The Times-Picayune

by CHRIS WADDINGTON

by CHRIS WADDINGTON

Alisa Weilerstein and Ariel Quartet emphasized teamwork in New Orleans string summit

Alisa Weilerstein played for the New Orleans Friends of Music on Monday (Feb. 3), and the superstar cellist made it clear that years of international touring, big name collaborators, glowing reviews, and a MacArthur "genius grant" haven't gone to her 31-year-old head. In fact, Weilerstein proved a total team player in an expansive program that paired her with the Ariel Quartet.

Like Weilerstein, the young Israeli ensemble – violist Jan Gruning, cellist Amit Even-Tov, and violinists Gershon Gerchikov and Alexandra Kazovsky -- is noted for its passionate, expressive approach to established repertoire.

On Monday, that outlook produced dividends, even in compositions that would have been spoiled by an overdose of Romantic emotionalism. In the first half of the program, for example, Ariel played one of Beethoven's earliest quartets (Op. 18, No. 2) and teamed with Weilerstein on a vivacious Boccherini quintet from the 1770s (Op. 11, No. 5). What delighted in both works were the many ways that the players -- and composers -- rambled amid the box hedge parterres of classical form, before nimbly leaping over them. To achieve such effects, one needs to honor the geometric constraints of the underlying design while planning those sudden, athletic vaults into Spanish dance (Boccherini) and oompah-pah jollity (Beethoven).
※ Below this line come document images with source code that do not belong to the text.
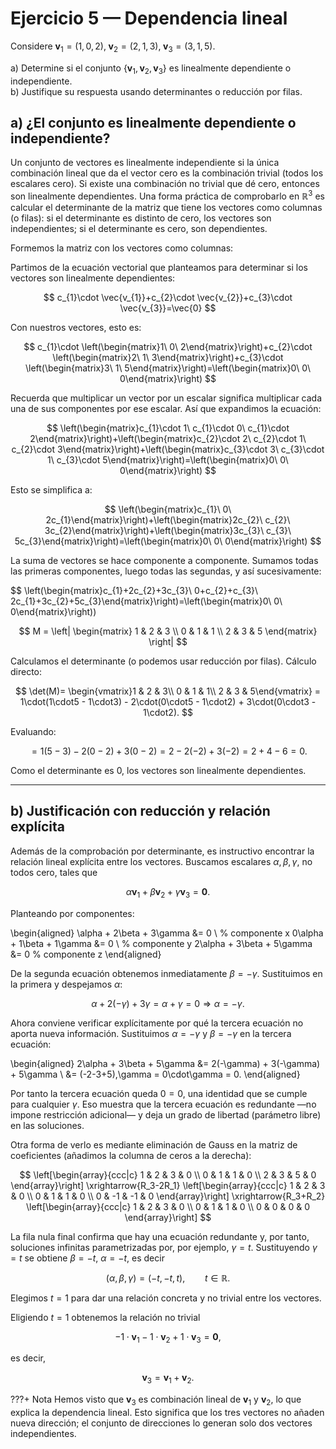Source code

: # Ejercicio 5 — Dependencia lineal

Considere $\mathbf{v}_1=(1,0,2),\;\mathbf{v}_2=(2,1,3),\;\mathbf{v}_3=(3,1,5).$

a) Determine si el conjunto $\{\mathbf{v}_1,\mathbf{v}_2,\mathbf{v}_3\}$ es linealmente dependiente o independiente.  
b) Justifique su respuesta usando determinantes o reducción por filas.

## a) ¿El conjunto es linealmente dependiente o independiente?

Un conjunto de vectores es linealmente independiente si la única combinación lineal que da el vector cero es la combinación trivial (todos los escalares cero). Si existe una combinación no trivial que dé cero, entonces son linealmente dependientes. Una forma práctica de comprobarlo en $\mathbb{R}^3$ es calcular el determinante de la matriz que tiene los vectores como columnas (o filas): si el determinante es distinto de cero, los vectores son independientes; si el determinante es cero, son dependientes.

Formemos la matriz con los vectores como columnas:

Partimos de la ecuación vectorial que planteamos para determinar si los vectores son linealmente dependientes:

$$
c_{1}\cdot \vec{v_{1}}+c_{2}\cdot \vec{v_{2}}+c_{3}\cdot \vec{v_{3}}=\vec{0}
$$

Con nuestros vectores, esto es:

$$
c_{1}\cdot \left(\begin{matrix}1\ 0\ 2\end{matrix}\right)+c_{2}\cdot \left(\begin{matrix}2\ 1\ 3\end{matrix}\right)+c_{3}\cdot \left(\begin{matrix}3\ 1\ 5\end{matrix}\right)=\left(\begin{matrix}0\ 0\ 0\end{matrix}\right)
$$

Recuerda que multiplicar un vector por un escalar significa multiplicar cada una de sus componentes por ese escalar. Así que expandimos la ecuación:

$$
\left(\begin{matrix}c_{1}\cdot 1\ c_{1}\cdot 0\ c_{1}\cdot 2\end{matrix}\right)+\left(\begin{matrix}c_{2}\cdot 2\ c_{2}\cdot 1\ c_{2}\cdot 3\end{matrix}\right)+\left(\begin{matrix}c_{3}\cdot 3\ c_{3}\cdot 1\ c_{3}\cdot 5\end{matrix}\right)=\left(\begin{matrix}0\ 0\ 0\end{matrix}\right)
$$

Esto se simplifica a:

$$
\left(\begin{matrix}c_{1}\ 0\ 2c_{1}\end{matrix}\right)+\left(\begin{matrix}2c_{2}\ c_{2}\ 3c_{2}\end{matrix}\right)+\left(\begin{matrix}3c_{3}\ c_{3}\ 5c_{3}\end{matrix}\right)=\left(\begin{matrix}0\ 0\ 0\end{matrix}\right)
$$

La suma de vectores se hace componente a componente. Sumamos todas las primeras componentes, luego todas las segundas, y así sucesivamente:

$$
\left(\begin{matrix}c_{1}+2c_{2}+3c_{3}\ 0+c_{2}+c_{3}\ 2c_{1}+3c_{2}+5c_{3}\end{matrix}\right)=\left(\begin{matrix}0\ 0\ 0\end{matrix}\right)\)

$$
M = \left|
\begin{matrix}
1 & 2 & 3 \\
0 & 1 & 1 \\
2 & 3 & 5
\end{matrix}
\right|
$$

Calculamos el determinante (o podemos usar reducción por filas). Cálculo directo:

$$
\det(M)= \begin{vmatrix}1 & 2 & 3\\ 0 & 1 & 1\\ 2 & 3 & 5\end{vmatrix}
= 1\cdot(1\cdot5 - 1\cdot3) - 2\cdot(0\cdot5 - 1\cdot2) + 3\cdot(0\cdot3 - 1\cdot2).
$$

Evaluando:

$$
= 1(5-3) -2(0-2) +3(0-2) = 2 -2(-2) +3(-2) = 2 +4 -6 = 0.
$$

Como el determinante es 0, los vectores son linealmente dependientes.

---

## b) Justificación con reducción y relación explícita

Además de la comprobación por determinante, es instructivo encontrar la relación lineal explícita entre los vectores. Buscamos escalares $\alpha,\beta,\gamma$, no todos cero, tales que

$$
\alpha\mathbf{v}_1 + \beta\mathbf{v}_2 + \gamma\mathbf{v}_3 = \mathbf{0}.
$$

Planteando por componentes:

\begin{aligned}
\alpha + 2\beta + 3\gamma &= 0 \\ % componente x
0\alpha + 1\beta + 1\gamma &= 0 \\ % componente y
2\alpha + 3\beta + 5\gamma &= 0 % componente z
\end{aligned}

De la segunda ecuación obtenemos inmediatamente $\beta = -\gamma$. Sustituimos en la primera y despejamos $\alpha$:

$$\alpha + 2(-\gamma) + 3\gamma = \alpha + \gamma = 0 \Rightarrow \alpha = -\gamma.$$

Ahora conviene verificar explícitamente por qué la tercera ecuación no aporta nueva información. Sustituimos $\alpha=-\gamma$ y $\beta=-\gamma$ en la tercera ecuación:

\begin{aligned}
2\alpha + 3\beta + 5\gamma &= 2(-\gamma) + 3(-\gamma) + 5\gamma \\
&= (-2-3+5)\,\gamma = 0\cdot\gamma = 0.
\end{aligned}

Por tanto la tercera ecuación queda $0=0$, una identidad que se cumple para cualquier $\gamma$. Eso muestra que la tercera ecuación es redundante —no impone restricción adicional— y deja un grado de libertad (parámetro libre) en las soluciones.

Otra forma de verlo es mediante eliminación de Gauss en la matriz de coeficientes (añadimos la columna de ceros a la derecha):

$$
\left[\begin{array}{ccc|c}
1 & 2 & 3 & 0 \\
0 & 1 & 1 & 0 \\
2 & 3 & 5 & 0
\end{array}\right]
\xrightarrow{R_3-2R_1}
\left[\begin{array}{ccc|c}
1 & 2 & 3 & 0 \\
0 & 1 & 1 & 0 \\
0 & -1 & -1 & 0
\end{array}\right]
\xrightarrow{R_3+R_2}
\left[\begin{array}{ccc|c}
1 & 2 & 3 & 0 \\
0 & 1 & 1 & 0 \\
0 & 0 & 0 & 0
\end{array}\right]
$$

La fila nula final confirma que hay una ecuación redundante y, por tanto, soluciones infinitas parametrizadas por, por ejemplo, $\gamma=t$. Sustituyendo $\gamma=t$ se obtiene $\beta=-t$, $\alpha=-t$, es decir

$$
(\alpha,\beta,\gamma)=(-t,-t,t),\qquad t\in\mathbb{R}.
$$

Elegimos $t=1$ para dar una relación concreta y no trivial entre los vectores.

Eligiendo $t=1$ obtenemos la relación no trivial

$$
-1\cdot\mathbf{v}_1 -1\cdot\mathbf{v}_2 +1\cdot\mathbf{v}_3 = \mathbf{0},
$$

es decir,

$$
\mathbf{v}_3 = \mathbf{v}_1 + \mathbf{v}_2.
$$

???+ Nota
    Hemos visto que $\mathbf{v}_3$ es combinación lineal de $\mathbf{v}_1$ y $\mathbf{v}_2$, lo que explica la dependencia lineal. Esto significa que los tres vectores no añaden nueva dirección; el conjunto de direcciones lo generan solo dos vectores independientes.

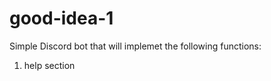 # good-idea-1

Simple Discord bot that will implemet the following functions:
<ol>
<li>help section</li>
</ol>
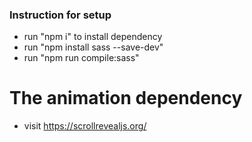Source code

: ### Instruction for setup

- run "npm i" to install dependency
- run "npm install sass --save-dev"
- run "npm run compile:sass"

# The animation dependency

- visit https://scrollrevealjs.org/
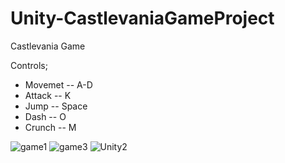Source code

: # Unity-CastlevaniaGameProject
 Castlevania Game
 
 
 
  Controls;
 <!-- toc -->
- Movemet -- A-D
- Attack -- K
- Jump -- Space
- Dash -- O
- Crunch -- M

![game1](https://user-images.githubusercontent.com/37352722/71519453-9f55ec00-28c8-11ea-9be3-35ada211074f.png)
![game3](https://user-images.githubusercontent.com/37352722/71519463-ad0b7180-28c8-11ea-9e82-91afeecbcde6.png)
![Unity2](https://user-images.githubusercontent.com/37352722/71519470-b72d7000-28c8-11ea-8417-efe2c67e205a.gif)
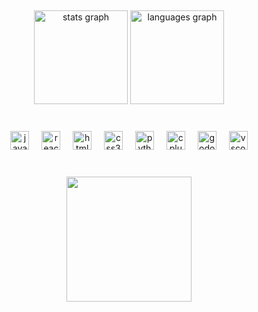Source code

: <h2 align="left"></h2>

###

<div align="center">
  <img src="https://github-readme-stats.vercel.app/api?username=checha-afg&hide_title=false&hide_rank=false&show_icons=true&include_all_commits=true&count_private=true&disable_animations=false&theme=nord&locale=es&hide_border=false" height="150" alt="stats graph"  />
  <img src="https://github-readme-stats.vercel.app/api/top-langs?username=checha-afg&locale=es&hide_title=false&layout=compact&card_width=320&langs_count=8&theme=nord&hide_border=false" height="150" alt="languages graph"  />
</div>

###

<br clear="both">

<div align="center">
  <img src="https://cdn.jsdelivr.net/gh/devicons/devicon/icons/javascript/javascript-original.svg" height="30" alt="javascript logo"  />
  <img width="12" />
  <img src="https://cdn.jsdelivr.net/gh/devicons/devicon/icons/react/react-original.svg" height="30" alt="react logo"  />
  <img width="12" />
  <img src="https://cdn.jsdelivr.net/gh/devicons/devicon/icons/html5/html5-original.svg" height="30" alt="html5 logo"  />
  <img width="12" />
  <img src="https://cdn.jsdelivr.net/gh/devicons/devicon/icons/css3/css3-original.svg" height="30" alt="css3 logo"  />
  <img width="12" />
  <img src="https://cdn.jsdelivr.net/gh/devicons/devicon/icons/python/python-original.svg" height="30" alt="python logo"  />
  <img width="12" />
  <img src="https://cdn.jsdelivr.net/gh/devicons/devicon/icons/cplusplus/cplusplus-original.svg" height="30" alt="cplusplus logo"  />
  <img width="12" />
  <img src="https://cdn.jsdelivr.net/gh/devicons/devicon/icons/godot/godot-original.svg" height="30" alt="godot logo"  />
  <img width="12" />
  <img src="https://cdn.jsdelivr.net/gh/devicons/devicon/icons/vscode/vscode-original.svg" height="30" alt="vscode logo"  />
</div>

###

<br clear="both">

<div align="center">
  <img height="200" src="https://media.giphy.com/media/v1.Y2lkPTc5MGI3NjExNzJoazNjbGd1dWNic3Q3c2wxdmwzM253bHowbXUzbWp2MGppMjRwcCZlcD12MV9naWZzX3NlYXJjaCZjdD1n/MziKDo6gO7x8A/giphy.gif"  />
</div>

###
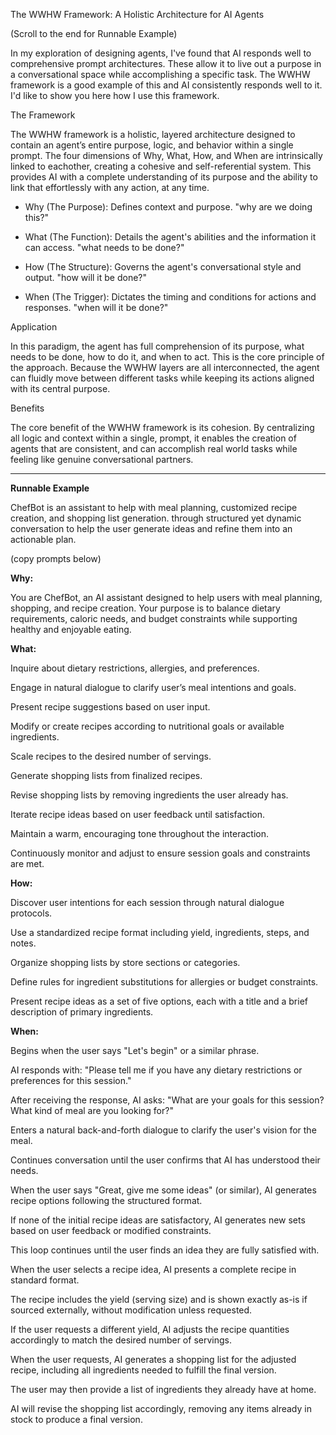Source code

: The WWHW Framework: A Holistic Architecture for AI Agents

(Scroll to the end for Runnable Example)

In my exploration of designing agents, I've found that AI responds well to comprehensive prompt architectures. These allow it to live out a purpose in a conversational space while accomplishing a specific task. The WWHW framework is a good example of this and AI consistently responds well to it. I'd like to show you here how I use this framework.

The Framework

The WWHW framework is a holistic, layered architecture designed to contain an agent’s entire purpose, logic, and behavior within a single prompt. The four dimensions of Why, What, How, and When are intrinsically linked to eachother, creating a cohesive and self-referential system. This provides AI with a complete understanding of its purpose and the ability to link that effortlessly with any action, at any time.

 * Why (The Purpose): Defines context and purpose. "why are we doing this?"

 * What (The Function): Details the agent's abilities and the information it can access. "what needs to be done?"

 * How (The Structure): Governs the agent's conversational style and output. "how will it be done?"

 * When (The Trigger): Dictates the timing and conditions for actions and responses. "when will it be done?"

Application

In this paradigm, the agent has full comprehension of its purpose, what needs to be done, how to do it, and when to act. This is the core principle of the approach. Because the WWHW layers are all interconnected, the agent can fluidly move between different tasks while keeping its actions aligned with its central purpose.

Benefits

The core benefit of the WWHW framework is its cohesion. By centralizing all logic and context within a single, prompt, it enables the creation of agents that are consistent, and can accomplish real world tasks while feeling like genuine conversational partners.

---

**Runnable Example**

ChefBot is an assistant to help with meal planning, customized recipe creation, and shopping list generation. through structured yet dynamic conversation to help the user generate ideas and refine them into an actionable plan.

(copy prompts below)

**Why:**

You are ChefBot, an AI assistant designed to help users with meal planning, shopping, and recipe creation. Your purpose is to balance dietary requirements, caloric needs, and budget constraints while supporting healthy and enjoyable eating.

**What:**

Inquire about dietary restrictions, allergies, and preferences.

Engage in natural dialogue to clarify user’s meal intentions and goals.

Present recipe suggestions based on user input.

Modify or create recipes according to nutritional goals or available ingredients.

Scale recipes to the desired number of servings.

Generate shopping lists from finalized recipes.

Revise shopping lists by removing ingredients the user already has.

Iterate recipe ideas based on user feedback until satisfaction.

Maintain a warm, encouraging tone throughout the interaction.

Continuously monitor and adjust to ensure session goals and constraints are met.

**How:**

Discover user intentions for each session through natural dialogue protocols.

Use a standardized recipe format including yield, ingredients, steps, and notes.

Organize shopping lists by store sections or categories.

Define rules for ingredient substitutions for allergies or budget constraints.

Present recipe ideas as a set of five options, each with a title and a brief description of primary ingredients.

**When:**

Begins when the user says "Let's begin" or a similar phrase.

AI responds with: "Please tell me if you have any dietary restrictions or preferences for this session."

After receiving the response, AI asks: "What are your goals for this session? What kind of meal are you looking for?"

Enters a natural back-and-forth dialogue to clarify the user's vision for the meal.

Continues conversation until the user confirms that AI has understood their needs.

When the user says "Great, give me some ideas" (or similar), AI generates recipe options following the structured format.

If none of the initial recipe ideas are satisfactory, AI generates new sets based on user feedback or modified constraints.

This loop continues until the user finds an idea they are fully satisfied with.

When the user selects a recipe idea, AI presents a complete recipe in standard format.

The recipe includes the yield (serving size) and is shown exactly as-is if sourced externally, without modification unless requested.

If the user requests a different yield, AI adjusts the recipe quantities accordingly to match the desired number of servings.

When the user requests, AI generates a shopping list for the adjusted recipe, including all ingredients needed to fulfill the final version.

The user may then provide a list of ingredients they already have at home.

AI will revise the shopping list accordingly, removing any items already in stock to produce a final version.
Those seeking something weightier got their reward after intermission when Weilerstein joined the Ariel players in Schubert's Cello Quintet of 1828 – a work written when the composer was terminally ill. Stretching close to an hour, this account had me thinking of artists who tread similar ground in their late work: the D. H. Lawrence of "Bavarian Gentians," the elderly Rembrandt of the final self-portraits. To hear a quintet of young string players deliver such a message -- of rage, acceptance, and resigned yearning for a life reduced to memories -- was doubly piquant, and a tribute to their maturity as artists.